■ Work instructions
Please reproduce the line containing "## Properties" and every line after it in the records below, exactly and with nothing else.

■ Data under study
#####

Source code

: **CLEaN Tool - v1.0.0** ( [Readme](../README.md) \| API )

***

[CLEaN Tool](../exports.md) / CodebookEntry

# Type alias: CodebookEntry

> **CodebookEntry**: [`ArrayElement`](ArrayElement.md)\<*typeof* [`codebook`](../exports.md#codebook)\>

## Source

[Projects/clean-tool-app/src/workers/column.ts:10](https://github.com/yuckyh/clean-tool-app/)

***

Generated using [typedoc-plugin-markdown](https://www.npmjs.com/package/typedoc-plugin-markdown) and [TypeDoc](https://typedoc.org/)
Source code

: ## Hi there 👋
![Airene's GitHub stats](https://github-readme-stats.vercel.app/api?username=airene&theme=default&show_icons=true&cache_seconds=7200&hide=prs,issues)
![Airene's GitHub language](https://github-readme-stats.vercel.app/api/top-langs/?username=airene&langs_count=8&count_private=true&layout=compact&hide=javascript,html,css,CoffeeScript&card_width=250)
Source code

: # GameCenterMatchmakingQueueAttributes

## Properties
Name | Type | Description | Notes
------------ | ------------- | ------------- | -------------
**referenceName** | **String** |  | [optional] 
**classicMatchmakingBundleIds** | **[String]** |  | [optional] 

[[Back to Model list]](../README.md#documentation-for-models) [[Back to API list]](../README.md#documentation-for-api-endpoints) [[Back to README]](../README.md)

#####

■ Response below
## Properties
Name | Type | Description | Notes
------------ | ------------- | ------------- | -------------
**referenceName** | **String** |  | [optional] 
**classicMatchmakingBundleIds** | **[String]** |  | [optional] 

[[Back to Model list]](../README.md#documentation-for-models) [[Back to API list]](../README.md#documentation-for-api-endpoints) [[Back to README]](../README.md)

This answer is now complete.